_Task statement_
Your task is to copy each line of the material below that includes "looking".

_Material for this task_
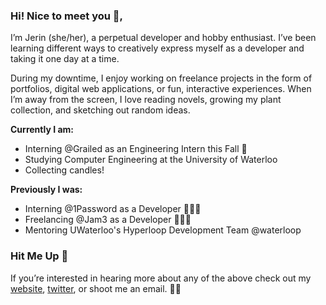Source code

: ### Hi! Nice to meet you 👋,

I’m Jerin (she/her), a perpetual developer and hobby enthusiast. I’ve been learning different ways to creatively express myself as a developer and taking it one day at a time.

During my downtime, I enjoy working on freelance projects in the form of portfolios, digital web applications, or fun, interactive experiences. When I’m away from the screen, I love reading novels, growing my plant collection, and sketching out random ideas.

**Currently I am:**
- Interning @Grailed as an Engineering Intern this Fall 🍂
- Studying Computer Engineering at the University of Waterloo
- Collecting candles!

**Previously I was:**
- Interning @1Password as a Developer 👩🏻‍💻
- Freelancing @Jam3 as a Developer 👩🏻‍💻
- Mentoring UWaterloo's Hyperloop Development Team @waterloop

### Hit Me Up 💫

If you’re interested in hearing more about any of the above check out my [website](https://www.jerinraisa.com), [twitter](https://twitter.com/jxrinr), or shoot me an email. ✌🏼



<!--
**jxrin/jxrin** is a ✨ _special_ ✨ repository because its `README.md` (this file) appears on your GitHub profile.

Here are some ideas to get you started:

- 🔭 I’m currently working on ...
- 🌱 I’m currently learning ...
- 👯 I’m looking to collaborate on ...
- 🤔 I’m looking for help with ...
- 💬 Ask me about ...
- 📫 How to reach me: ...
- 😄 Pronouns: ...
- ⚡ Fun fact: ...
-->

_Worked solution_
- 👯 I’m looking to collaborate on ...
- 🤔 I’m looking for help with ...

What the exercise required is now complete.